PenPly coming down — and you can watch

A new security fence surrounds the former Peninsula Plywood site in Port Angeles. A webcam will allow people to view the demolition online. Keith Thorpe/Peninsula Daily News

A new security fence surrounds the former Peninsula Plywood site in Port Angeles. A webcam will allow people to view the demolition online. Keith Thorpe/Peninsula Daily News

PORT ANGELES — A temporary security fence was erected Wednesday around the shuttered Peninsula Plywood demolition site, and two live Web cameras will be installed by next week so the public can watch the mill’s demise.

The fence separates the demolition site from a 7.7-acre log-storage area the port leases to PenPly co-investor Grant Munro, owner of Munro LLC.

“It is the first visible evidence of restoration and redevelopment of a critical piece of waterfront property, so we’re excited to see it under way,” Port of Port Angeles commission President John Calhoun said Wednesday.

Rhine Demolition LLC of Tacoma will tear down 10 buildings on the port-owned site by July 1 under a

$1.6 million contract.

“We have indications from the contractor that he expects to finish sooner than that, maybe a couple of months sooner, but that’s just a projection,” Calhoun said.

Beginning next week, hazardous materials such as asbestos and pipe insulation will be abated, newly-appointed port Public Works Manager Randy Brackett said Wednesday.

Actual demolition is expected to begin by mid- to late December, he said.

Brackett predicted that by the end of next week, cameras will be installed so the public can monitor the project’s progress on the port’s website, www.portofpa.com.

A freeze-frame camera will take hourly shots from the south to the north from about 8 a.m. to 5 p.m. each day, port Executive Director Jeff Robb said Wednesday.

After demolition is complete, the camera will be set to time-lapse mode so the public can watch the entire four- or five-month tear-down in a matter of seconds, Robb said.

A second camera will look from the marine terminal dock from the north to the south and stream live video to the port’s website.

“The goal is to engage the public to see what we’re doing, much like what has been done on the Elwha Dam removal,” Robb said.

Security patrols also will monitor the PenPly site to keep the public clear of contamination and of machinery.

Four excavators will be “the four primary pieces of equipment that will be tearing into the buildings,” Brackett said.

“We’ve had some issues already where people were trying to steal copper,” he added.

“That’s something that’s kind of pervasive” in the community, Brackett said.

“We’ll be monitoring for that activity as well.”

Brackett said he did not expect that noise from the project will be significant.

It should be less than the noise caused by the debarker that’s already on the site, he said.

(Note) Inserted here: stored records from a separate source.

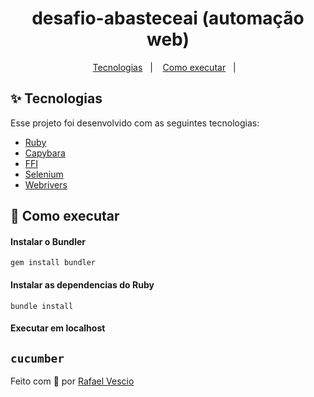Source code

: <h1 align="center">desafio-abasteceai (automação web)</h1>

<p align="center">
  <a href="#-tecnologias">Tecnologias</a>&nbsp;&nbsp;&nbsp;|&nbsp;&nbsp;&nbsp;
  <a href="#-como-executar">Como executar</a>&nbsp;&nbsp;&nbsp;|&nbsp;&nbsp;&nbsp;
</p>




## ✨ Tecnologias

Esse projeto foi desenvolvido com as seguintes tecnologias:

- [Ruby](https://github.com/ruby/ruby)
- [Capybara](https://github.com/teamcapybara/capybara)
- [FFI](https://github.com/ffi/ffi)
- [Selenium](https://github.com/SeleniumHQ/selenium)
- [Webrivers](https://github.com/titusfortner/webdrivers)


## 🚀 Como executar

#### Instalar o Bundler
`
gem install bundler
`

#### Instalar as dependencias do Ruby
`
bundle install
`

#### Executar em localhost
`
cucumber
`
---

Feito com :brain: por [Rafael Vescio](https://www.linkedin.com/in/rafael-vescio/)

From 1941 through 2011, the property was home to a plywood mill under various owners.

Peninsula Plywood shut down in December 2011 owing the port, city of Port Angeles and state Department of Labor and Industries $2.4 million.

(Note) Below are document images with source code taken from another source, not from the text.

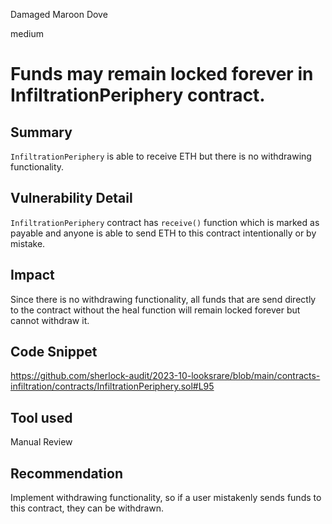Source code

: Damaged Maroon Dove

medium

# Funds may remain locked forever in InfiltrationPeriphery contract.
## Summary
`InfiltrationPeriphery` is able to receive ETH but there is no withdrawing functionality.

## Vulnerability Detail
`InfiltrationPeriphery` contract has `receive()` function which is marked as payable and anyone is able to send ETH to this contract intentionally or by mistake.

## Impact
Since there is no withdrawing functionality, all funds that are send directly to the contract without the heal function will remain locked forever but cannot withdraw it.

## Code Snippet
https://github.com/sherlock-audit/2023-10-looksrare/blob/main/contracts-infiltration/contracts/InfiltrationPeriphery.sol#L95

## Tool used
Manual Review

## Recommendation
Implement withdrawing functionality, so if a user mistakenly sends funds to this contract, they can be withdrawn.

Demolition will include the toppling of the signature 175-foot stack on the site.

It bears the name KPly, which was owned by Klukwan Inc. of Alaska.

KPly Inc., was the second-to-last company to produce plywood in the mill.

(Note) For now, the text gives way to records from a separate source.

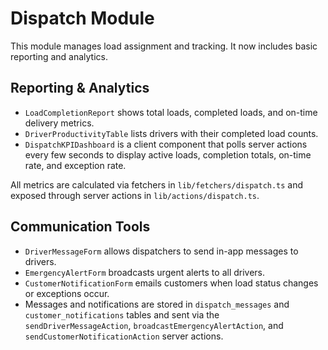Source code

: # Dispatch Module

This module manages load assignment and tracking. It now includes basic reporting
and analytics.

## Reporting & Analytics

- `LoadCompletionReport` shows total loads, completed loads, and on-time delivery
  metrics.
- `DriverProductivityTable` lists drivers with their completed load counts.
- `DispatchKPIDashboard` is a client component that polls server actions every
  few seconds to display active loads, completion totals, on-time rate, and
  exception rate.

All metrics are calculated via fetchers in `lib/fetchers/dispatch.ts` and exposed
through server actions in `lib/actions/dispatch.ts`.

## Communication Tools

- `DriverMessageForm` allows dispatchers to send in-app messages to drivers.
- `EmergencyAlertForm` broadcasts urgent alerts to all drivers.
- `CustomerNotificationForm` emails customers when load status changes or exceptions occur.
- Messages and notifications are stored in `dispatch_messages` and `customer_notifications` tables and sent via the `sendDriverMessageAction`, `broadcastEmergencyAlertAction`, and `sendCustomerNotificationAction` server actions.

“The stack will be one of the last pieces to go,” Brackett said.

“That should be somewhere around mid-March, depending on the progress of other activities.”

Tear-down will be followed by environmental cleanup.

It will include the abatement of hydraulic oil and PCP, a wood treatment chemical that leaked into the groundwater behind the mill building.

Other contaminants include benzene and toluene.

Calhoun has estimated demolition and cleanup could cost up to $6.4 million.

The state Department of Ecology has made available up to $2 million in state funds for reimbursable expenses for the project.

“We have assurances that we have a $2 million fund we can access, and there’s a process in place to do that, so we budgeted accordingly,” Calhoun said.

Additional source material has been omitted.